Further refinement came about around late 2016 and early 2017 when the Taliban were rethinking the tactics they had been using to assault cities. They would often lose many men with few gains to show for it. To remedy this, commanders developed new infiltration tactics where fewer, yet better-trained fighters, could circumvent exposure to U.S.-led airstrikes by entering cities and blending in with the civilians. Thus, the Red Unit as we know it sprung into the public eye.

Since their creation, the Red Unit is commonly used for quick interventions, high-value targets, special operations, offensives capturing a highly strategic area, breaking major sieges, jailbreaks, and escorting important leaders. Their specialty, however, is nighttime raids. With newly acquired night-vision goggles and snipers to provide cover, commandos act as a force multiplier, backing up larger units before moving on to their next target. Able to launch multiple attacks in a single night, government forces find themselves spread thin and unable to reinforce any individual battle. From 2014 to 2017, nighttime attacks doubled in frequency and tripled in casualties. As a recent UN report has pointed out, “This simple yet effective tactic has aided the Taliban’s battle for control of rural areas and is likely a key reason for the Afghan National Defence and Security Forces ceding further ground to Taliban forces this year in an effort to consolidate government-held areas without taking excessive casualties in remote military outposts.” U.S. and Afghan special forces once took pride in their ability to “own the night,” but they can do this no longer.

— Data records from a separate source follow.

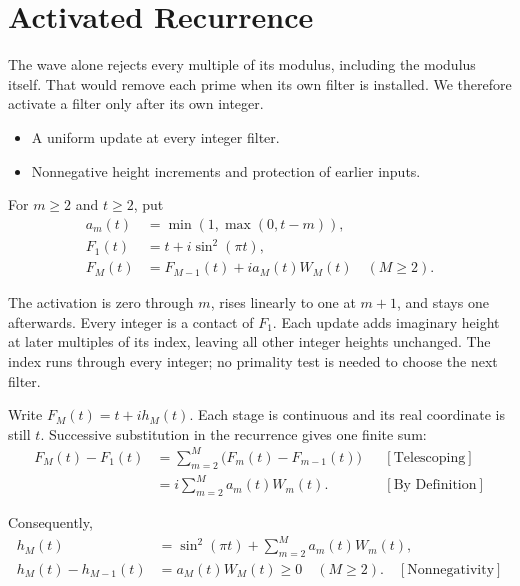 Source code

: \section{Activated Recurrence}
The wave alone rejects every multiple of its modulus, including the modulus
itself. That would remove each prime when its own filter is installed. We
therefore activate a filter only after its own integer.

\begin{itemize}
\item A uniform update at every integer filter.
\item Nonnegative height increments and protection of earlier inputs.
\end{itemize}

For $m\ge2$ and $t\ge2$, put
\begin{equation*}
\begin{aligned}
a_m(t)&=\min(1,\max(0,t-m)),\\
F_1(t)&=t+i\sin^2(\pi t),\\
F_M(t)&=F_{M-1}(t)+i a_M(t)W_M(t)\quad(M\ge2).
\end{aligned}
\end{equation*}

The activation is zero through $m$, rises linearly to one at $m+1$, and
stays one afterwards. Every integer is a contact of $F_1$. Each update adds
imaginary height at later multiples of its index, leaving all other integer
heights unchanged. The index runs through every integer; no primality test
is needed to choose the next filter.

Write $F_M(t)=t+i h_M(t)$. Each stage is continuous and its real coordinate
is still $t$. Successive substitution in the recurrence gives one finite sum:
\begin{equation*}
\begin{aligned}
F_M(t)-F_1(t)
&=\sum_{m=2}^{M}\bigl(F_m(t)-F_{m-1}(t)\bigr)
&&[\text{Telescoping}]\\
&=i\sum_{m=2}^{M}a_m(t)W_m(t).
&&[\text{By Definition}]
\end{aligned}
\end{equation*}

Consequently,
\begin{equation*}
\begin{aligned}
h_M(t)&=\sin^2(\pi t)+\sum_{m=2}^{M}a_m(t)W_m(t),\\
h_M(t)-h_{M-1}(t)&=a_M(t)W_M(t)\ge0\quad(M\ge2).
\quad[\text{Nonnegativity}]
\end{aligned}
\end{equation*}

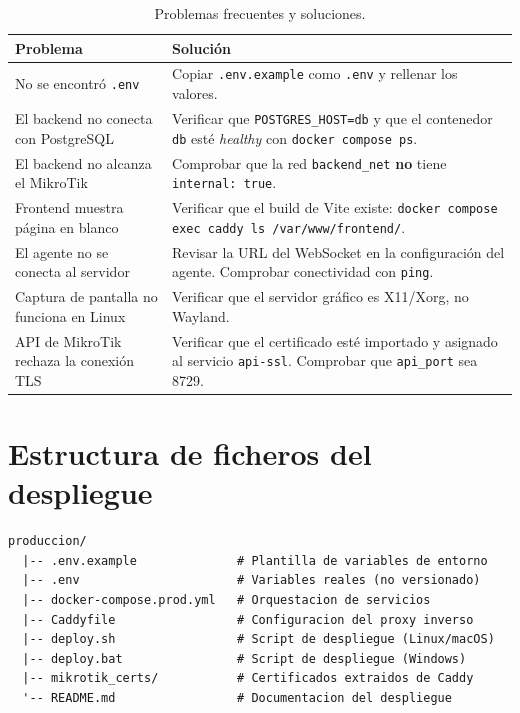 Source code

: \documentclass[12pt,a4paper]{article}
\begin{document}
\begin{table}[H]
\centering
\begin{tabularx}{\textwidth}{lX}
    \toprule
    \textbf{Problema} & \textbf{Solución} \\
    \midrule
    No se encontró \texttt{.env} & Copiar \texttt{.env.example} como \texttt{.env} y rellenar los valores. \\
    \addlinespace
    El backend no conecta con PostgreSQL & Verificar que \texttt{POSTGRES\_HOST=db} y que el contenedor \texttt{db} esté \textit{healthy} con \texttt{docker compose ps}. \\
    \addlinespace
    El backend no alcanza el MikroTik & Comprobar que la red \texttt{backend\_net} \textbf{no} tiene \texttt{internal: true}. \\
    \addlinespace
    Frontend muestra página en blanco & Verificar que el build de Vite existe: \texttt{docker compose exec caddy ls /var/www/frontend/}. \\
    \addlinespace
    El agente no se conecta al servidor & Revisar la URL del WebSocket en la configuración del agente. Comprobar conectividad con \texttt{ping}. \\
    \addlinespace
    Captura de pantalla no funciona en Linux & Verificar que el servidor gráfico es X11/Xorg, no Wayland. \\
    \addlinespace
    API de MikroTik rechaza la conexión TLS & Verificar que el certificado esté importado y asignado al servicio \texttt{api-ssl}. Comprobar que \texttt{api\_port} sea 8729. \\
    \bottomrule
\end{tabularx}
\caption{Problemas frecuentes y soluciones.}
\end{table}

\section{Estructura de ficheros del despliegue}

\begin{lstlisting}[language={},title={Estructura del directorio produccion/}]
produccion/
  |-- .env.example              # Plantilla de variables de entorno
  |-- .env                      # Variables reales (no versionado)
  |-- docker-compose.prod.yml   # Orquestacion de servicios
  |-- Caddyfile                 # Configuracion del proxy inverso
  |-- deploy.sh                 # Script de despliegue (Linux/macOS)
  |-- deploy.bat                # Script de despliegue (Windows)
  |-- mikrotik_certs/           # Certificados extraidos de Caddy
  '-- README.md                 # Documentacion del despliegue
\end{lstlisting}
\end{document}
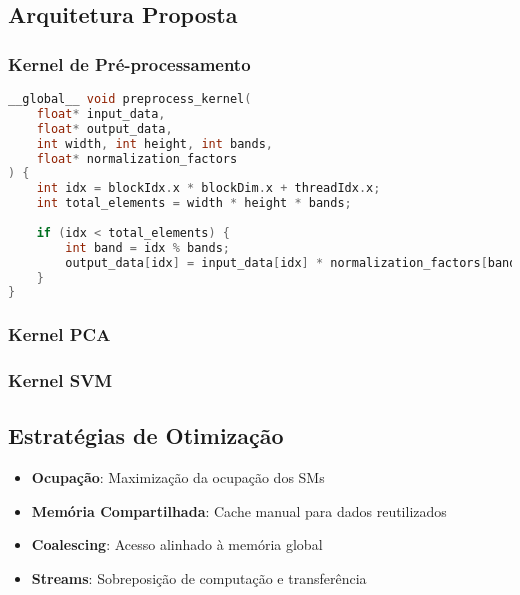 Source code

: \subsection{Arquitetura Proposta}

\subsubsection{Kernel de Pré-processamento}
\begin{lstlisting}[language=C++, caption=Kernel de pré-processamento GPU]
__global__ void preprocess_kernel(
    float* input_data,
    float* output_data,
    int width, int height, int bands,
    float* normalization_factors
) {
    int idx = blockIdx.x * blockDim.x + threadIdx.x;
    int total_elements = width * height * bands;
    
    if (idx < total_elements) {
        int band = idx % bands;
        output_data[idx] = input_data[idx] * normalization_factors[band];
    }
}
\end{lstlisting}

\subsubsection{Kernel PCA}

\subsubsection{Kernel SVM}

\subsection{Estratégias de Otimização}
\begin{itemize}
    \item \textbf{Ocupação}: Maximização da ocupação dos SMs
    \item \textbf{Memória Compartilhada}: Cache manual para dados reutilizados
    \item \textbf{Coalescing}: Acesso alinhado à memória global
    \item \textbf{Streams}: Sobreposição de computação e transferência
\end{itemize}

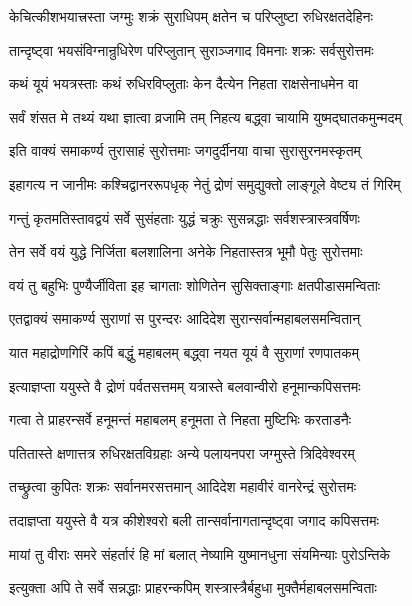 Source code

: \twolineshloka
{केचित्कीशभयात्त्रस्ता जग्मुः शक्रं सुराधिपम्}
{क्षतेन च परिप्लुष्टा रुधिरक्षतदेहिनः}%

\twolineshloka
{तान्दृष्ट्वा भयसंविग्नान्रुधिरेण परिप्लुतान्}
{सुराञ्जगाद विमनाः शक्रः सर्वसुरोत्तमः}%

\twolineshloka
{कथं यूयं भयत्रस्ताः कथं रुधिरविप्लुताः}
{केन दैत्येन निहता राक्षसेनाधमेन वा}%

\twolineshloka
{सर्वं शंसत मे तथ्यं यथा ज्ञात्वा व्रजामि तम्}
{निहत्य बद्ध्वा चायामि युष्मद्घातकमुन्मदम्}%

\twolineshloka
{इति वाक्यं समाकर्ण्य तुरासाहं सुरोत्तमाः}
{जगदुर्दीनया वाचा सुरासुरनमस्कृतम्}%


\twolineshloka
{इहागत्य न जानीमः कश्चिद्वानररूपधृक्}
{नेतुं द्रोणं समुद्युक्तो लाङ्गूले वेष्ट्य तं गिरिम्}%

\twolineshloka
{गन्तुं कृतमतिस्तावद्वयं सर्वे सुसंहताः}
{युद्धं चक्रुः सुसन्नद्धाः सर्वशस्त्रास्त्रवर्षिणः}%

\twolineshloka
{तेन सर्वे वयं युद्धे निर्जिता बलशालिना}
{अनेके निहतास्तत्र भूमौ पेतुः सुरोत्तमाः}%

\twolineshloka
{वयं तु बहुभिः पुण्यैर्जीविता इह चागताः}
{शोणितेन सुसिक्ताङ्गाः क्षतपीडासमन्विताः}%

\twolineshloka
{एतद्वाक्यं समाकर्ण्य सुराणां स पुरन्दरः}
{आदिदेश सुरान्सर्वान्महाबलसमन्वितान्}%

\twolineshloka
{यात महाद्रोणगिरिं कपिं बद्धुं महाबलम्}
{बद्ध्वा नयत यूयं वै सुराणां रणपातकम्}%

\twolineshloka
{इत्याज्ञप्ता ययुस्ते वै द्रोणं पर्वतसत्तमम्}
{यत्रास्ते बलवान्वीरो हनूमान्कपिसत्तमः}%

\twolineshloka
{गत्वा ते प्राहरन्सर्वे हनूमन्तं महाबलम्}
{हनूमता ते निहता मुष्टिभिः करताडनैः}%

\twolineshloka
{पतितास्ते क्षणात्तत्र रुधिरक्षतविग्रहाः}
{अन्ये पलायनपरा जग्मुस्ते त्रिदिवेश्वरम्}%

\twolineshloka
{तच्छ्रुत्वा कुपितः शक्रः सर्वानमरसत्तमान्}
{आदिदेश महावीरं वानरेन्द्रं सुरोत्तमः}%

\twolineshloka
{तदाज्ञप्ता ययुस्ते वै यत्र कीशेश्वरो बली}
{तान्सर्वानागतान्दृष्ट्वा जगाद कपिसत्तमः}%

\twolineshloka
{मायां तु वीराः समरे संहर्तारं हि मां बलात्}
{नेष्यामि युष्मानधुना संयमिन्याः पुरोऽन्तिके}%

\twolineshloka
{इत्युक्ता अपि ते सर्वे सन्नद्धाः प्राहरन्कपिम्}
{शस्त्रास्त्रैर्बहुधा मुक्तैर्महाबलसमन्विताः}%

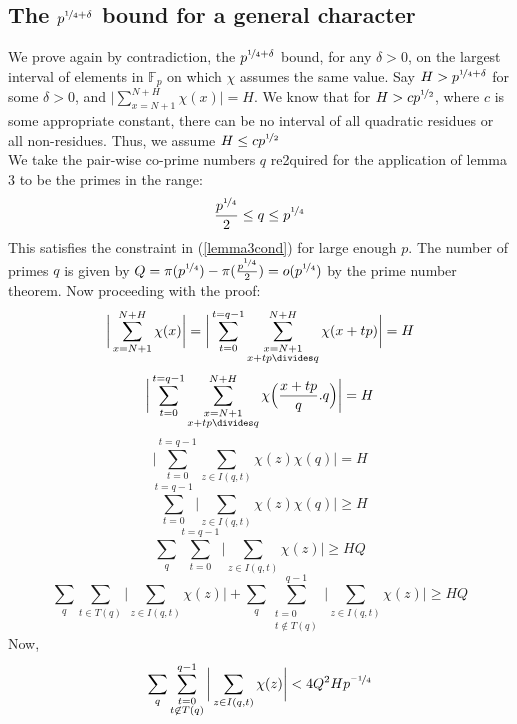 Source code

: \documentclass{report}
\begin{document}
\subsection{The $p^{\nicefrac{1}{4}+\delta}$ bound for a general character}
We prove again by contradiction, the $p^{\nicefrac{1}{4}+\delta}$ bound, for any $\delta>0$, on the largest interval of elements in $\mathbb{F}_p$ on which $\chi$ assumes the same value. Say $H>p^{\nicefrac{1}{4}+\delta}$ for some $\delta>0$, and $\Big \lvert \sum\limits_{x=N+1}^{N+H}\chi(x)\Big \rvert=H$. We know that for $H>cp^{\nicefrac{1}{2}}$, where $c$ is some appropriate constant, there can be no interval of all quadratic residues or all non-residues. Thus, we assume $H\leq cp^{\nicefrac{1}{2}}$\\
We take the pair-wise co-prime numbers $q$ re2quired for the application of lemma 3 to be the primes in the range:
$$\frac{p^{\nicefrac{1}{4}}}{2} \leq q \leq p^{\nicefrac{1}{4}}$$
This satisfies the constraint in (\ref{lemma3cond}) for large enough $p$. The number of primes $q$ is given by $Q=\pi(p^{\nicefrac{1}{4}})-\pi(\frac{p^{\nicefrac{1}{4}}}{2})=o(p^{\nicefrac{1}{4}})$ by the prime number theorem. Now proceeding with the proof:
\[\bigg \lvert\sum\limits_{x=N+1}^{N+H}\chi(x)\bigg \rvert=\bigg \lvert\sum\limits_{t=0}^{t=q-1}\sum\limits_{\substack{x=N+1\\x+tp\divides q}}^{N+H}\chi(x+tp)\bigg \rvert=H \]
$$\bigg \lvert\sum\limits_{t=0}^{t=q-1}\sum\limits_{\substack{x=N+1\\x+tp\divides q}}^{N+H} \chi \Big(\frac{x+tp}{q}.q\Big)\bigg \rvert=H$$
$$\bigg \lvert\sum\limits_{t=0}^{t=q-1}\sum\limits_{z\in I(q,t)}\chi(z)\chi(q)\bigg \rvert=H$$
$$\sum\limits_{t=0}^{t=q-1}\bigg \lvert\sum\limits_{z\in I(q,t)}\chi(z)\chi(q)\bigg \rvert \geq H$$
$$\sum_q\sum\limits_{t=0}^{t=q-1}\bigg \lvert\sum\limits_{z\in I(q,t)}\chi(z)\bigg \rvert \geq HQ$$
\begin{equation} \label{seperationgen}
\sum_q\sum\limits_{t\in T(q)}\bigg \lvert\sum\limits_{z\in I(q,t)}\chi(z)\bigg \rvert+\sum_q\sum\limits_{\substack{t=0\\t\not \in T(q)}}^{q-1}\bigg \lvert\sum\limits_{z\in I(q,t)}\chi(z)\bigg \rvert \geq HQ
\end{equation}
Now,
\begin{equation} \label{overlappinggen}
\sum_q\sum\limits_{\substack{t=0\\t\not \in T(q)}}^{q-1}\bigg\lvert\sum\limits_{z\in I(q,t) }\chi(z)\bigg \rvert < 4Q^2 Hp^{\nicefrac{-1}{4}}
\end{equation}
\end{document}
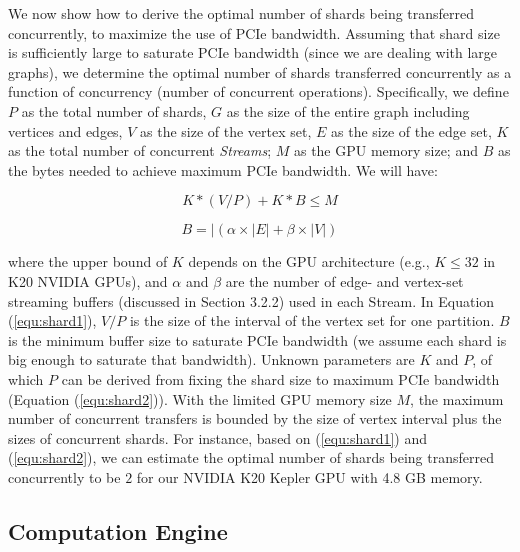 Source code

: We now show how to derive the optimal number of shards being transferred concurrently, to maximize the use of PCIe bandwidth. 
Assuming that shard size is sufficiently large to saturate PCIe bandwidth (since we are dealing with large graphs),
we determine the optimal number of shards transferred concurrently as a function of concurrency (number of concurrent operations). 
Specifically, we define $P$ as the total number of shards, $G$ as the size of the entire graph including vertices and edges, 
$V$ as the size of the vertex set, $E$ as the size of the edge set, $K$ as the total number of concurrent \textit{Streams}; 
$M$ as the GPU memory size; and $B$ as the bytes needed to achieve maximum PCIe bandwidth. We will have: 


\vspace{-6pt}
{%
\begin{equation}
\label{equ:shard1}
K*(V/P) + K*B \leq M 
\end{equation}}

\vspace{-14pt}
{%
\begin{equation}
\label{equ:shard2}
B =|(\alpha \times |E|+\beta \times |V|)   
\end{equation}}


where the upper bound of $K$ depends on the GPU architecture (e.g., $K\leq 32$ in K20 NVIDIA GPUs), and $\alpha$ and $\beta$ 
are the number of edge- and vertex-set streaming buffers (discussed in Section 3.2.2) used in each Stream. In Equation (\ref{equ:shard1}), $V/P$ is the size of the interval of the vertex set for one partition. $B$ is the minimum buffer size to saturate PCIe bandwidth (we assume each shard is big enough to saturate that bandwidth). Unknown parameters are $K$ and $P$, of which $P$ can be derived from fixing the shard size to maximum PCIe bandwidth (Equation (\ref{equ:shard2})). With the limited GPU memory size $M$, the maximum number of concurrent transfers is bounded by the size of vertex interval plus the sizes of concurrent shards. For instance, based 
on (\ref{equ:shard1}) and (\ref{equ:shard2}), we can estimate the optimal number of shards being transferred concurrently to be 
$2$ for our NVIDIA K20 Kepler GPU with 4.8 GB memory.





\subsection{Computation Engine}
\label{computation}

This tactical innovation didn’t appear out of thin air. Several Taliban sources have admitted that the driving force behind their newfound success was the hundreds of Pakistani and Iranian foreign advisors. While Pakistan’s support for the Taliban has been documented and well known for decades, Iranian support is comparatively new and has received much less attention. Since at least 2007, Iran has provided calibrated support to the Taliban with the goal of countering U.S. and Western influence in Afghanistan, combating the Islamic State, and increasing Tehran’s influence in any post-reconciliation government. The Quds Force, a unit of the Iranian Revolutionary Guard Corps analogous to the American CIA and Joint Special Operations Command, has been vital in fulfilling such support. Focusing strongly on training and equipping the Red Unit, foreign support for the Taliban has increased their lethality exponentially.

This support has allowed the Red Unit to grow from a force of 300 fighters in 2016 to over 7,500 by the end of 2017, a number that is likely much higher now. Tracing their development throughout the years by looking at published Taliban propaganda, the Red Unit’s improvements in tactics and equipment is astounding.

(2015)
(2017)
(2018)
(2019)
(2020)
(2020)

It is important to note that these photos are taken directly from Taliban propaganda, so it does not necessarily reflect the actual equipment used during operations. In a similar light, the Red Unit is far from equal to the capability of Western special forces. However, that ignores the purpose of these training videos and these units in their entirety. Their lethality is proven time and time again in the headlines. What the Taliban needs now is to portray themselves as a capable force that is equal to, if not more professional than the Afghan government. These training videos aren’t for Westerners to mock, rarely are they even in English. So officials can make fun of the footage all they want, but Afghans are looking at this and what they see is a government. Not a terrorist group. A government. The Taliban is portraying itself as a genuine alternative to the current Afghan state, and plenty of locals are buying into it.

At a time when the U.S. wants to withdraw from Afghanistan, seemingly no matter the cost, the Afghan government would be left with hardly enough resources to survive. Elements of the insurgency like the Red Unit could prove themselves to be a game-changer in America’s longest war.